Work item
Everything from the line holding "Format - Video/Animasyon" through the last line of the listing needs to be repeated exactly, with no other lines.

Source data
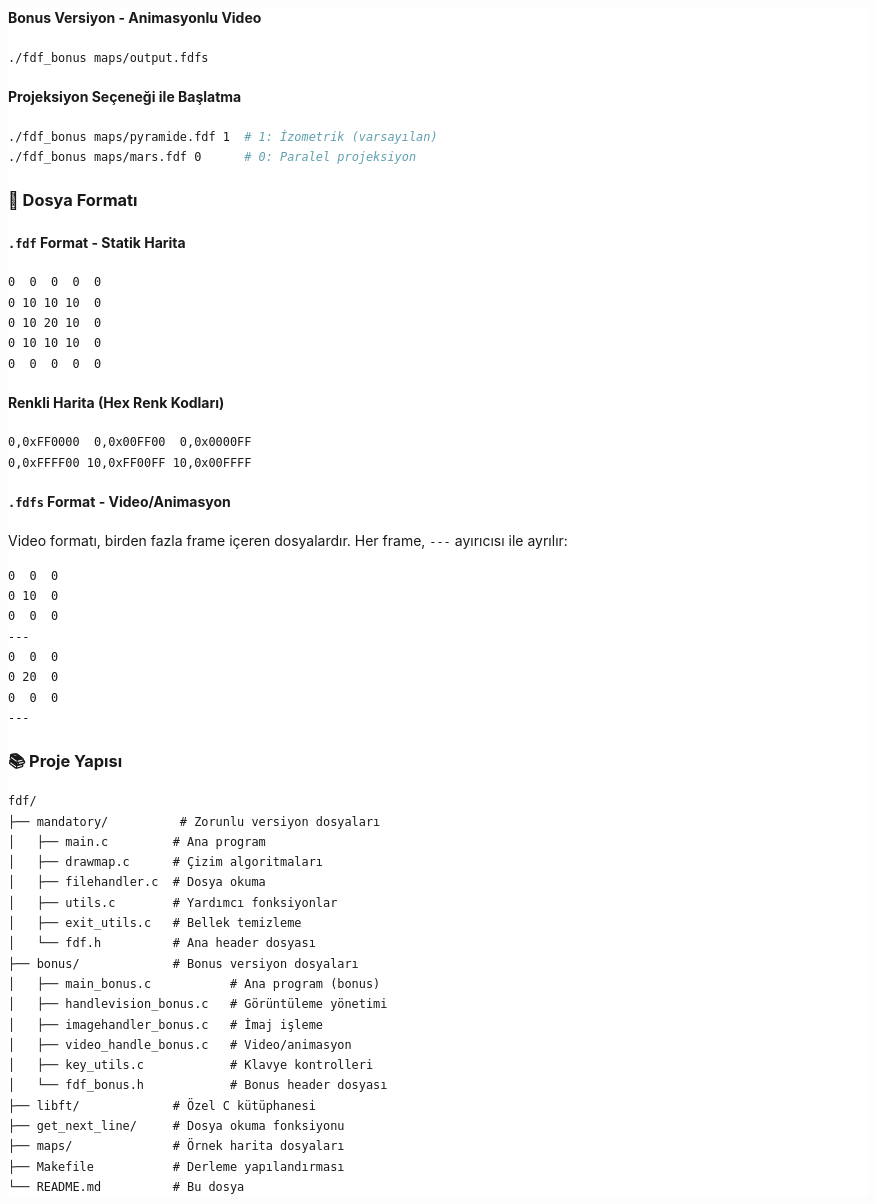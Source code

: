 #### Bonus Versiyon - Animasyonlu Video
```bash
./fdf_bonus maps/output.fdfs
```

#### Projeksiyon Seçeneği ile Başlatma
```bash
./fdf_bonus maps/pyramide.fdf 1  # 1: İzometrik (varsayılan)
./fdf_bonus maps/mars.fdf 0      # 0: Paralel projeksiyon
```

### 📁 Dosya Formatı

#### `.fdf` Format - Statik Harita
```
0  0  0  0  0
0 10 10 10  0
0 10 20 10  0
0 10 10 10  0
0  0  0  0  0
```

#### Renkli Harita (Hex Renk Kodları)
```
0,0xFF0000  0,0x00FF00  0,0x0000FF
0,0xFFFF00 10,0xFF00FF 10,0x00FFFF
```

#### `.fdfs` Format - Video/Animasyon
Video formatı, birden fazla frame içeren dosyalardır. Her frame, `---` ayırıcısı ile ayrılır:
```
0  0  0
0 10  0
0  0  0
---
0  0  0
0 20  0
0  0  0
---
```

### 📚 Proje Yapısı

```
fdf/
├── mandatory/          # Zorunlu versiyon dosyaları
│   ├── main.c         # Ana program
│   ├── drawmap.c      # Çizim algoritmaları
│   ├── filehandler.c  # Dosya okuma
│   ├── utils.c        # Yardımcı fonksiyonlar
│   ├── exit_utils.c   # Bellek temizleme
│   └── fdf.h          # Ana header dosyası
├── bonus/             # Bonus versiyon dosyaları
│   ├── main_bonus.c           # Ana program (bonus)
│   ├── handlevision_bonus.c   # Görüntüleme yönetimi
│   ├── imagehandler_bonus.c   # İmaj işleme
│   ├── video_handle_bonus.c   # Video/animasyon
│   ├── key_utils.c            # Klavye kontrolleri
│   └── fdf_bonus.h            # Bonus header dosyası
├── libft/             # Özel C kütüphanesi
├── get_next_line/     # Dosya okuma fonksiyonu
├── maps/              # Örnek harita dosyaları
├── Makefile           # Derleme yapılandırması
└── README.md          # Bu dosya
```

Task solution
#### `.fdfs` Format - Video/Animasyon
Video formatı, birden fazla frame içeren dosyalardır. Her frame, `---` ayırıcısı ile ayrılır:
```
0  0  0
0 10  0
0  0  0
---
0  0  0
0 20  0
0  0  0
---
```

### 📚 Proje Yapısı

```
fdf/
├── mandatory/          # Zorunlu versiyon dosyaları
│   ├── main.c         # Ana program
│   ├── drawmap.c      # Çizim algoritmaları
│   ├── filehandler.c  # Dosya okuma
│   ├── utils.c        # Yardımcı fonksiyonlar
│   ├── exit_utils.c   # Bellek temizleme
│   └── fdf.h          # Ana header dosyası
├── bonus/             # Bonus versiyon dosyaları
│   ├── main_bonus.c           # Ana program (bonus)
│   ├── handlevision_bonus.c   # Görüntüleme yönetimi
│   ├── imagehandler_bonus.c   # İmaj işleme
│   ├── video_handle_bonus.c   # Video/animasyon
│   ├── key_utils.c            # Klavye kontrolleri
│   └── fdf_bonus.h            # Bonus header dosyası
├── libft/             # Özel C kütüphanesi
├── get_next_line/     # Dosya okuma fonksiyonu
├── maps/              # Örnek harita dosyaları
├── Makefile           # Derleme yapılandırması
└── README.md          # Bu dosya
```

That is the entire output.